Alzheimer's disease (AD), defined as an abnormal buildup of amyloid plaques and tau tangles in the brain can be diagnosed with high accuracy based on protein biomarkers via PET or CSF analysis. However, due to the invasive nature of biomarker collection, most AD diagnoses are made in memory clinics using cognitive tests and evaluation of hippocampal atrophy based on MRI. While clinical assessment and hippocampal volume show high diagnostic accuracy for amnestic or typical AD (tAD), a substantial subgroup of AD patients with atypical presentation (atAD) are routinely misdiagnosed. To improve diagnosis of atAD patients, we propose a machine learning approach to distinguish between atAD and non-AD cognitive impairment using clinical testing battery and MRI data collected as standard-of-care. We develop and evaluate our approach using 1410 subjects across four groups (273 tAD, 184 atAD, 235 non-AD, and 685 cognitively normal) collected from one private data set and two public data sets from the National Alzheimer's Coordinating Center (NACC) and the Alzheimer's Disease Neuroimaging Initiative (ADNI). We perform multiple atAD vs. non-AD classification experiments using clinical features and hippocampal volume as well as a comprehensive set of MRI features from across the brain. The best performance is achieved by incorporating additional important MRI features, which outperforms using hippocampal volume alone. Furthermore, we use the Boruta statistical approach to identify and visualize significant brain regions distinguishing between diagnostic groups. Our ML approach improves the percentage of correctly diagnosed atAD cases (the recall) from 52% to 69% for NACC and from 34% to 77% for ADNI, while achieving high precision. The proposed approach has important implications for improving diagnostic accuracy for non-amnestic atAD in clinical settings using only clinical testing battery and MRI.
Paper Structure (28 sections, 4 equations, 4 figures, 4 tables)
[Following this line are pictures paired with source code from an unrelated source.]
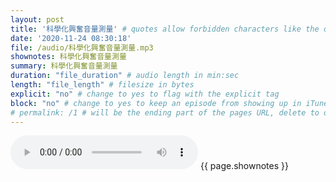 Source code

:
 ```yaml
---
layout: post
title: '科學化興奮音量測量' # quotes allow forbidden characters like the colon
date: '2020-11-24 08:30:18'
file: /audio/科學化興奮音量測量.mp3
shownotes: 科學化興奮音量測量
summary: 科學化興奮音量測量
duration: "file_duration" # audio length in min:sec
length: "file_length" # filesize in bytes
explicit: "no" # change to yes to flag with the explicit tag
block: "no" # change to yes to keep an episode from showing up in iTunes
# permalink: /1 # will be the ending part of the pages URL, delete to default to the title
---
```


<audio controls>
<source src="{{site.url}}{{site.baseurl}}{{ page.file }}" type="audio/x-mp3">
Your browser does not support the audio element.
</audio>
{{ page.shownotes }}
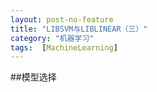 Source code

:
 ```yaml
---
layout: post-no-feature
title: "LIBSVM与LIBLINEAR（三）"
category: "机器学习"
tags:  [MachineLearning]
---
```


##模型选择

  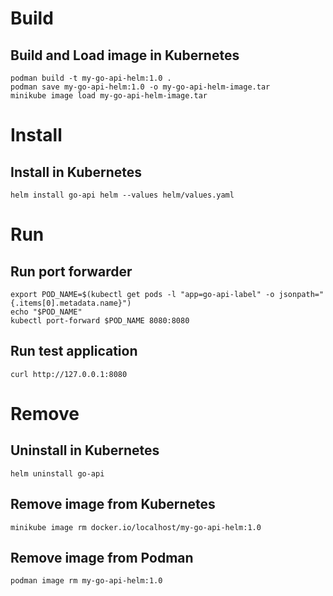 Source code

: # Build

## Build and Load image in Kubernetes

```shell
podman build -t my-go-api-helm:1.0 .
podman save my-go-api-helm:1.0 -o my-go-api-helm-image.tar
minikube image load my-go-api-helm-image.tar
```

# Install

## Install in Kubernetes

```shell
helm install go-api helm --values helm/values.yaml
```

# Run

## Run port forwarder

```shell
export POD_NAME=$(kubectl get pods -l "app=go-api-label" -o jsonpath="{.items[0].metadata.name}")
echo "$POD_NAME"
kubectl port-forward $POD_NAME 8080:8080
```

## Run test application

```shell
curl http://127.0.0.1:8080
```

# Remove

## Uninstall in Kubernetes

```shell
helm uninstall go-api
```

## Remove image from Kubernetes

```shell
minikube image rm docker.io/localhost/my-go-api-helm:1.0
```

## Remove image from Podman

```shell
podman image rm my-go-api-helm:1.0
```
This paper contains 28 sections, 4 equations, 4 figures, 4 tables.

Figures (4)

  • Figure 1: Distribution of (A) subject ages, (B) z-score of hippocampal volume, (C) MoCA total scores, and (D) MMSE total scores for tAD, atAD, non-AD, and CN groups within the VHS (first column), NACC (second column), and ADNI (third column) data sets. Note that the VHS data set does not have a CN group.
  • Figure 2: ROC curves for 5-fold cross validation atAD vs. non-AD classification: (first row) clinical scores + hippocampal volume for (A) VHS data set, (B) NACC data set, and (C) ADNI data set; (second row) clinical scores + MRI features for (D) NACC data set and (E) ADNI data set.
  • Figure 3: Visualization of significant (Type I error rate $\alpha$=0.05) brain regions for (A/D) tAD, (B/E) atAD, and (C/F) non-AD groups compared to CN subjects within the NACC (A-C) and ADNI (D-F) data sets. Blue indicates regions of decreased volume, cortical thickness, or surface area compared to CN. Red indicates increased volume, cortical thickness, or surface area compared to CN.
  • Figure 4: Visualization of significant (Type I error rate $\alpha$=0.05) brain regions distinguishing between atAD and non-AD groups in the (A) NACC and (B) ADNI data sets. Blue indicates regions of decreased volume, cortical thickness, or surface area for atAD compared to non-AD. Red indicates increased volume, cortical thickness, or surface area for atAD compared to non-AD.